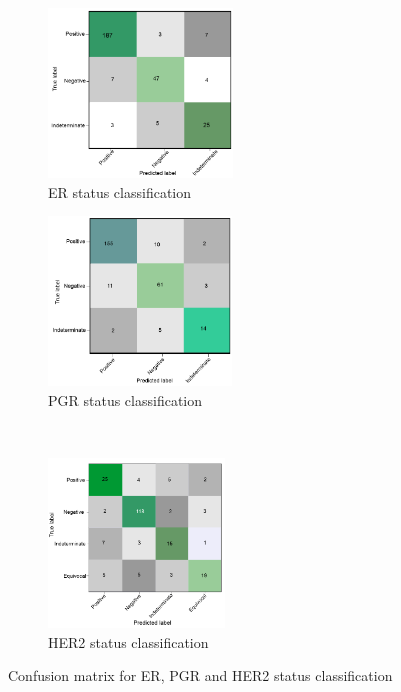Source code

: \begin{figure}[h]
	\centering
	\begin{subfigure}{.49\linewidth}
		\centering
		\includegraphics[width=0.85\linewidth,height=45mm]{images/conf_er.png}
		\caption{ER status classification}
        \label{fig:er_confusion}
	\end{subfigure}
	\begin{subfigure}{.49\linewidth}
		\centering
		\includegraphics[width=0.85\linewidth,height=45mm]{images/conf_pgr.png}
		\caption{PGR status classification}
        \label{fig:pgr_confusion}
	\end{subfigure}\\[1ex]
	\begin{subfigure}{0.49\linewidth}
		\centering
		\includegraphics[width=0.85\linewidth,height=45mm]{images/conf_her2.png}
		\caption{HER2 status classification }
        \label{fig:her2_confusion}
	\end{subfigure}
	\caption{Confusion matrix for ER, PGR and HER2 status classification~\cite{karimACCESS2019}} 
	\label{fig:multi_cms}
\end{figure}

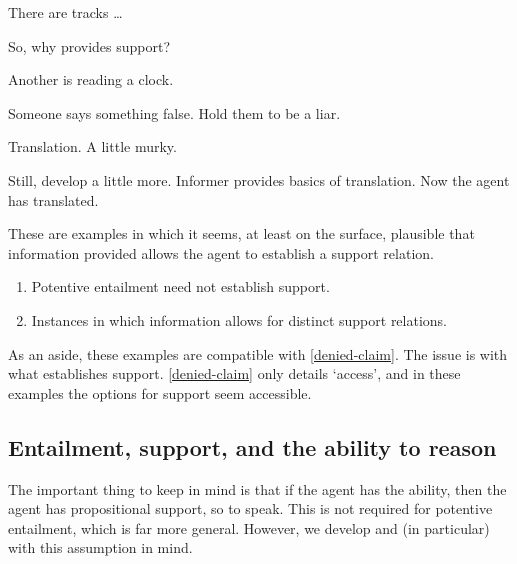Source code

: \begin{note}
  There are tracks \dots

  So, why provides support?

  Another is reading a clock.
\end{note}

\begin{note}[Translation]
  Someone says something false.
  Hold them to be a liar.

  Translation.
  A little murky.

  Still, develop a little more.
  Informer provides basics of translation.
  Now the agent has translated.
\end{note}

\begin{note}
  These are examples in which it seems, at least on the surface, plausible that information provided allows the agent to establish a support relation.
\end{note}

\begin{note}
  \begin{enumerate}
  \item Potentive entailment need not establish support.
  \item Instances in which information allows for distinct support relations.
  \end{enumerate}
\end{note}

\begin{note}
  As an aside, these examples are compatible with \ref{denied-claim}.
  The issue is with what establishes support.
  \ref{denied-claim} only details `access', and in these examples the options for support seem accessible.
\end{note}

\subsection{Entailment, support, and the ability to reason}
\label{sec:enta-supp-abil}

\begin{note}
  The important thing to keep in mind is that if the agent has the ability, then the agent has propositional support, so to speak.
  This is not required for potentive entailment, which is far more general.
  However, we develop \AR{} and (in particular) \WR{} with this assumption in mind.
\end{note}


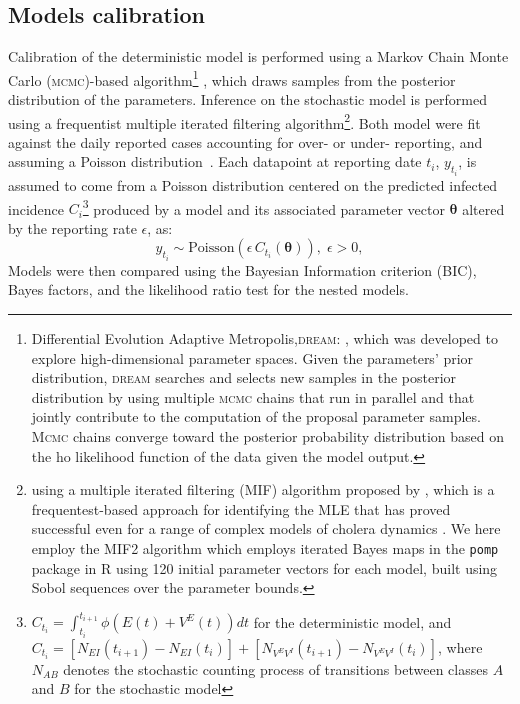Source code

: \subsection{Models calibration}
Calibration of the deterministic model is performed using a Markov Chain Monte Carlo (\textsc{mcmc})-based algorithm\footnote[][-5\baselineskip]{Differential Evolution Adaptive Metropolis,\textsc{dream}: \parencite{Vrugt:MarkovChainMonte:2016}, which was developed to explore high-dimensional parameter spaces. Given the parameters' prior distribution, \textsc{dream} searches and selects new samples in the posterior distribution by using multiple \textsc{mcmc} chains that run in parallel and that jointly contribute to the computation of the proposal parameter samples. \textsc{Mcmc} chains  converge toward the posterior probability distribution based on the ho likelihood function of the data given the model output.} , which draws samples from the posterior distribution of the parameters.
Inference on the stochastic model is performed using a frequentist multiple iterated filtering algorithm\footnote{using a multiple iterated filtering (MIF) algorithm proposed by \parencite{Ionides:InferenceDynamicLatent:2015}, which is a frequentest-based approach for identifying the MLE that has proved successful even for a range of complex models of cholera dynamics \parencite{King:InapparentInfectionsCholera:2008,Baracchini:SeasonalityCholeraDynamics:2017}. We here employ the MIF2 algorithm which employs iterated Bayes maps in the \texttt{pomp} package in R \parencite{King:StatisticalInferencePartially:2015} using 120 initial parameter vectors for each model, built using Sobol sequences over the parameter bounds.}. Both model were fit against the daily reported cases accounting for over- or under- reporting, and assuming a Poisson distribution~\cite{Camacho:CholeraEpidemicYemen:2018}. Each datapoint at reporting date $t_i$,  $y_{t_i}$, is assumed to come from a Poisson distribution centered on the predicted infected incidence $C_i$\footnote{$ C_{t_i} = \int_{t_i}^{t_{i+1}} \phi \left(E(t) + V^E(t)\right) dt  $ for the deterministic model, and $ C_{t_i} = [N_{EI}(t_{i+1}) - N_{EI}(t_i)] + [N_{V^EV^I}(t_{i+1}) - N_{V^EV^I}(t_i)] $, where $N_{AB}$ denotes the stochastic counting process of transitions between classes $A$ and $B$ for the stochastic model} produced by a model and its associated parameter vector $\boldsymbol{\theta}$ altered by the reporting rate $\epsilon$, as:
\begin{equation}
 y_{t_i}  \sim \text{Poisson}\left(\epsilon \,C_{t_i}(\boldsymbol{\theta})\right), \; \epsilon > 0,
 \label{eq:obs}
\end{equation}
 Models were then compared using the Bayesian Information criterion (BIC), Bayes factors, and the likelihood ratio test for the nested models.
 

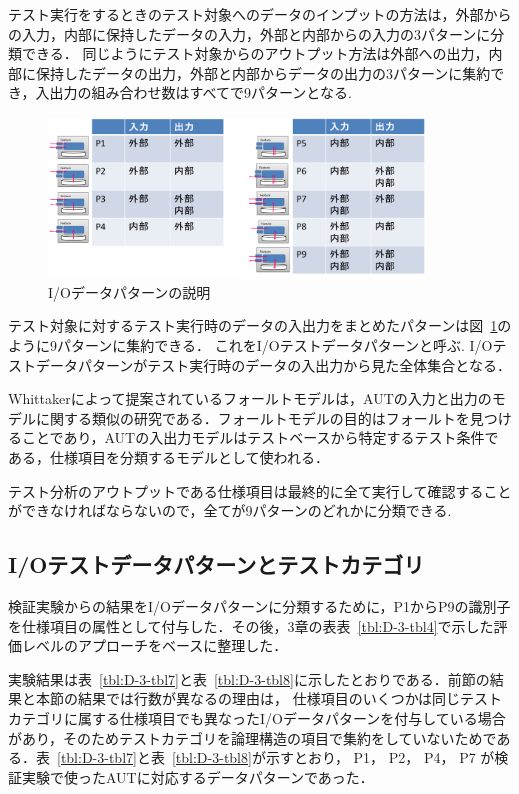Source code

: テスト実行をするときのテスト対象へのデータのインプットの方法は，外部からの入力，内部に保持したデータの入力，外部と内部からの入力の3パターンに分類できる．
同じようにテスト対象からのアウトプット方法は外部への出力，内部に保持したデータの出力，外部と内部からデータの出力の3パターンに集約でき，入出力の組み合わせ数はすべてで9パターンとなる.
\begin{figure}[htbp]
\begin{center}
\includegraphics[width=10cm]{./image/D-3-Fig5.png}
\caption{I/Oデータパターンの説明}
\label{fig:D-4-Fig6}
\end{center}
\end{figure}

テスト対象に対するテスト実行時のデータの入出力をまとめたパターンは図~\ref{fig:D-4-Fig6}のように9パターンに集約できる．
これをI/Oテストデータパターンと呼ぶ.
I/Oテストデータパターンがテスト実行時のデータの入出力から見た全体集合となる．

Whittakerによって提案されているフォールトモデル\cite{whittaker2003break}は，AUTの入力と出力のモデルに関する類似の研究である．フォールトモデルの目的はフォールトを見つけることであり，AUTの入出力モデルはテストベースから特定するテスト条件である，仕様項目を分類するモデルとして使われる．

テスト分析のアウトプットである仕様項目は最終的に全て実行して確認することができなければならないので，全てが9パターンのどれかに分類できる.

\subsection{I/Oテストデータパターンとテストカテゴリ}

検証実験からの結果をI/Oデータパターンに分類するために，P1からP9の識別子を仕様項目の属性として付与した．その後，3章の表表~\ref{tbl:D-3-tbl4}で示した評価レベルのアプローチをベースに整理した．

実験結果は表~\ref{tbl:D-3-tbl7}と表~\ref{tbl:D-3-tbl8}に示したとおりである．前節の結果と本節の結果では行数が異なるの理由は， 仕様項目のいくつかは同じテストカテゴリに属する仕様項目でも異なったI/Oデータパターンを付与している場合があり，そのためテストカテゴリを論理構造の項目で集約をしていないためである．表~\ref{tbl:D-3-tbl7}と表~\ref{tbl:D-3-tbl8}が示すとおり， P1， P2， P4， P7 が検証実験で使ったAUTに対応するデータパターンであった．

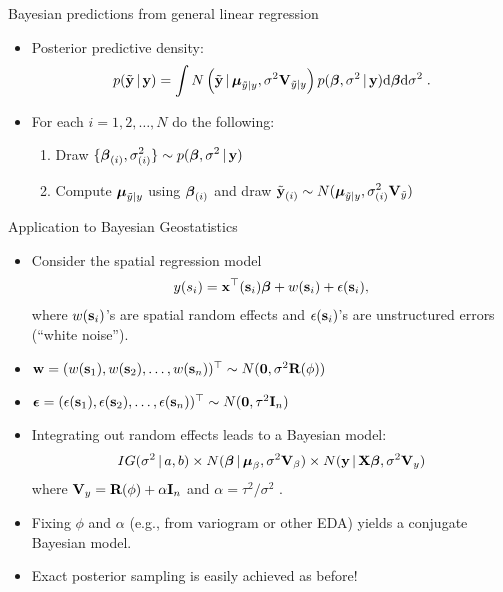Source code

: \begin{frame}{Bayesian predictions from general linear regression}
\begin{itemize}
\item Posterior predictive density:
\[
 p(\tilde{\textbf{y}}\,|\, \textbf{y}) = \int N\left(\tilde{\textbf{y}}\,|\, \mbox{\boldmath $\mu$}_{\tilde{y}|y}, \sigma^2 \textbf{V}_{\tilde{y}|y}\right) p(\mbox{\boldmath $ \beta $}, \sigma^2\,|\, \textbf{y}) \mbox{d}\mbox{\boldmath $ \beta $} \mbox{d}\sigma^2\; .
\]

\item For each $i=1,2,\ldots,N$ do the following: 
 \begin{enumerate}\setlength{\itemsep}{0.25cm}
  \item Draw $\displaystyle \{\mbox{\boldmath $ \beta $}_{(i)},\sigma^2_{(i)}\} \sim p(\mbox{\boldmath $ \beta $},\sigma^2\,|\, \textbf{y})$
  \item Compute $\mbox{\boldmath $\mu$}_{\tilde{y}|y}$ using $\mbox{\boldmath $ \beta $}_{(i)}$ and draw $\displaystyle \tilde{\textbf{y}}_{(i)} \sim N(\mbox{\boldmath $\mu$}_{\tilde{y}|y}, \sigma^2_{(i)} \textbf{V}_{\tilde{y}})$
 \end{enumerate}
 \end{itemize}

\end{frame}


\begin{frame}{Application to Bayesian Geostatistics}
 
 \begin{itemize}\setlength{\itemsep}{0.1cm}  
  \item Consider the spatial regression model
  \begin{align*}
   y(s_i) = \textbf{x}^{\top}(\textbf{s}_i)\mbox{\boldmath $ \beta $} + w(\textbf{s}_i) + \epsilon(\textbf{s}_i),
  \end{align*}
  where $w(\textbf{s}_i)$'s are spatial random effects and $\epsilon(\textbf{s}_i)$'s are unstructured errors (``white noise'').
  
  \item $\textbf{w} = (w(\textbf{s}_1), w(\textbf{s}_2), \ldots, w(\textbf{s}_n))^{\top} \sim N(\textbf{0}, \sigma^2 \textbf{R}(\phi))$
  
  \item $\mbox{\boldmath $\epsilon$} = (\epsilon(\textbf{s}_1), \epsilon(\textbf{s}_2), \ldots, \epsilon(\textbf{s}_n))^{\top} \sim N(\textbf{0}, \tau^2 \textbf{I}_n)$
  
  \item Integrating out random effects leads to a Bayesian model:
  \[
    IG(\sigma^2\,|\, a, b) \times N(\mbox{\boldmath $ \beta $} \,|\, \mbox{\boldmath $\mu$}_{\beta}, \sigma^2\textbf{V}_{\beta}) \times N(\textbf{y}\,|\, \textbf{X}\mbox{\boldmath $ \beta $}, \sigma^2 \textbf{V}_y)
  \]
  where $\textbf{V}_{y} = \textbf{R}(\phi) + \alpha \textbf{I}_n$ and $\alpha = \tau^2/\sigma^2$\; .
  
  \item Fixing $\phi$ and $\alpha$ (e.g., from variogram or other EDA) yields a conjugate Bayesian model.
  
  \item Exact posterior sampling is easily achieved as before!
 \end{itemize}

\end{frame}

——————

Your answer should reproduce each line of the listing that holds the word "subsection".

\subsection{Entailment, support, and the ability to reason}
: \subsection{Models calibration}
\subsection{I/Oテストデータパターンとテストカテゴリ}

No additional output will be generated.